TASK BRIEF
Copy out every line of the records in which "label" can be found.

[Stored data]
++++++++++
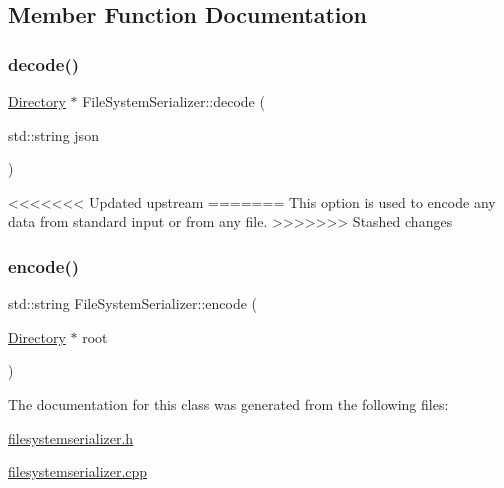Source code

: \subsection{Member Function Documentation}
\mbox{\label{class_file_system_serializer_a9a32306fcb9133696c1b5f795eaa1933}} 
\subsubsection{\texorpdfstring{decode()}{decode()}}
{\footnotesize\ttfamily \hyperlink{class_directory}{Directory} $\ast$ File\+System\+Serializer\+::decode (\begin{DoxyParamCaption}\item[{std\+::string}]{json }\end{DoxyParamCaption})\hspace{0.3cm}{\ttfamily [static]}}

<<<<<<< Updated upstream
\mbox{\label{class_file_system_serializer_aef096d9b5936bddd4beac3dc9181c28f}} 
=======
This option is used to encode any data from standard input or from any file. \mbox{\label{class_file_system_serializer_aef096d9b5936bddd4beac3dc9181c28f}} 
>>>>>>> Stashed changes
\subsubsection{\texorpdfstring{encode()}{encode()}}
{\footnotesize\ttfamily std\+::string File\+System\+Serializer\+::encode (\begin{DoxyParamCaption}\item[{\hyperlink{class_directory}{Directory} $\ast$}]{root }\end{DoxyParamCaption})\hspace{0.3cm}{\ttfamily [static]}}



The documentation for this class was generated from the following files\+:\begin{DoxyCompactItemize}
\item 
\hyperlink{filesystemserializer_8h}{filesystemserializer.\+h}\item 
\hyperlink{filesystemserializer_8cpp}{filesystemserializer.\+cpp}\end{DoxyCompactItemize}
++++++++++
OUTPUT OF THE TASK
\mbox{\label{class_file_system_serializer_a9a32306fcb9133696c1b5f795eaa1933}} 
\mbox{\label{class_file_system_serializer_aef096d9b5936bddd4beac3dc9181c28f}} 
This option is used to encode any data from standard input or from any file. \mbox{\label{class_file_system_serializer_aef096d9b5936bddd4beac3dc9181c28f}} 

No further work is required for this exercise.